René’s brain stalled. These disparate events Aimée seemed hell-bent on connecting jumped all over the place. Yet if he didn’t press and learn more while Radu Constantin stood towering over him in a black cloud of anger and despair, when would he? “You mean his real mother, Djanka, or Aurélie, wasn’t family? Was Nicu’s father a non-manouche? Pascal?”
“Leave us alone.” Radu Constantin motioned to the middle-aged man René had seen polishing his fender before. The man set his rag down in a pail, lit another cigarette as Radu disappeared back into the tent. Shrugged.
“You heard, let’s go.”
“Is he always like this?” René asked the man, whose cigarette was hanging out of the corner of his mouth.
“I just married into the family,” he said, the reek of alcohol coming from his pores. Glinting blond stubble on his chin and blond hair slicked back, he looked like the odd man out in this group. He stuck a pack of matches in his pocket and walked toward René and motioned him down the alley.
For one who hit the bottle so early in the day, his feet were steady on the cobbles. Still, that didn’t exactly make him a reliable source of information.
“I feel terrible about spilling what happened to Nicu,” said René. “But I don’t understand him. Or his reaction. We only want to help, can’t he see that?”
“Forget getting anything out of them, believe me.” The man was turning into a conversationalist.
“I’m an outsider, eh? They’re not going to talk to me, they’d rather let a poor woman die while they handle it on their own, c’est-?a?”
“Don’t try to figure them out. Not healthy.”

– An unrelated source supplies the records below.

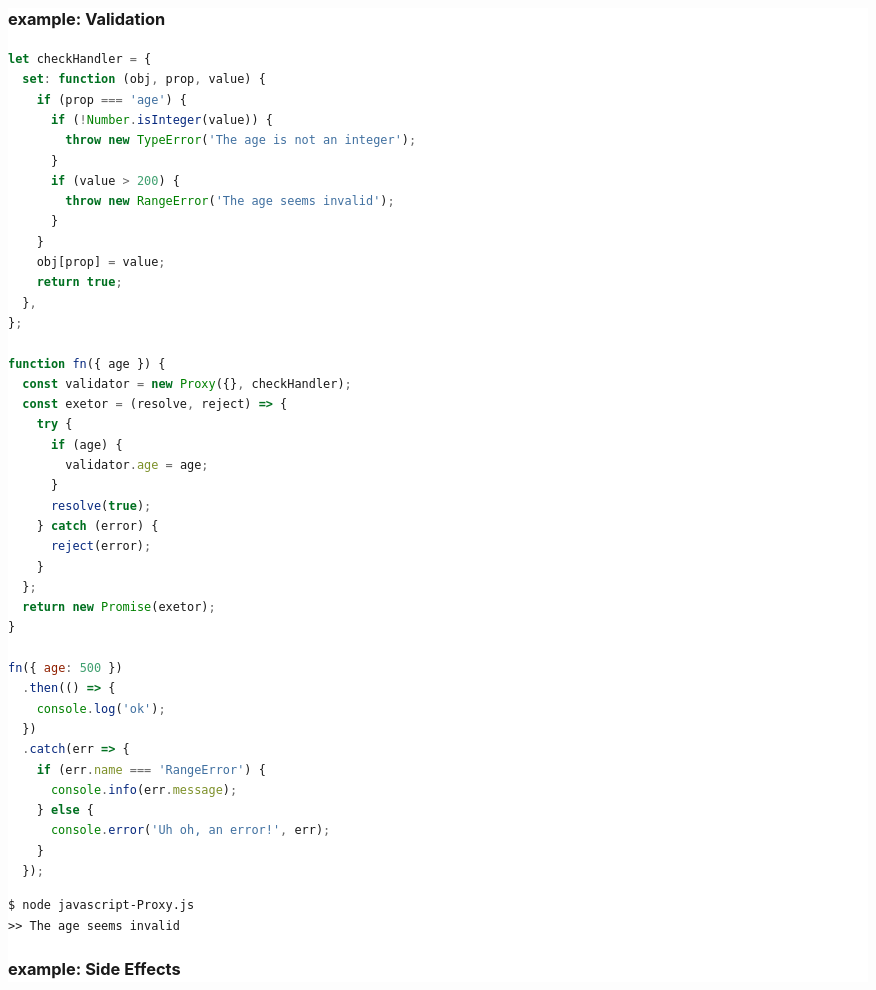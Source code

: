 ### example: Validation

```js
let checkHandler = {
  set: function (obj, prop, value) {
    if (prop === 'age') {
      if (!Number.isInteger(value)) {
        throw new TypeError('The age is not an integer');
      }
      if (value > 200) {
        throw new RangeError('The age seems invalid');
      }
    }
    obj[prop] = value;
    return true;
  },
};

function fn({ age }) {
  const validator = new Proxy({}, checkHandler);
  const exetor = (resolve, reject) => {
    try {
      if (age) {
        validator.age = age;
      }
      resolve(true);
    } catch (error) {
      reject(error);
    }
  };
  return new Promise(exetor);
}

fn({ age: 500 })
  .then(() => {
    console.log('ok');
  })
  .catch(err => {
    if (err.name === 'RangeError') {
      console.info(err.message);
    } else {
      console.error('Uh oh, an error!', err);
    }
  });
```

```
$ node javascript-Proxy.js
>> The age seems invalid
```

### example: Side Effects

René bristled. “Doesn’t he care that his nephew was murdered this morning?” René knew Radu did care—he’d seen the emotion rocking him. But he wanted details.
The mec chucked his still-burning cigarette into the running gutter. René heard a thupt. “Feuds round here can go back generations.”
René stood at the corner, the sky oyster-grey beyond the mansard windows lining narrow Passage de Clichy. The mec ducked in a doorway to light another cigarette. His gaze darted down the passage. Satisfied no one was on the lookout, he leaned forward.
“Drina’s sister was shunned. Went by Aurélie and slept with a gadjo—a non-manouche.”
“This Pascal, Nicu’s father … Where is he?”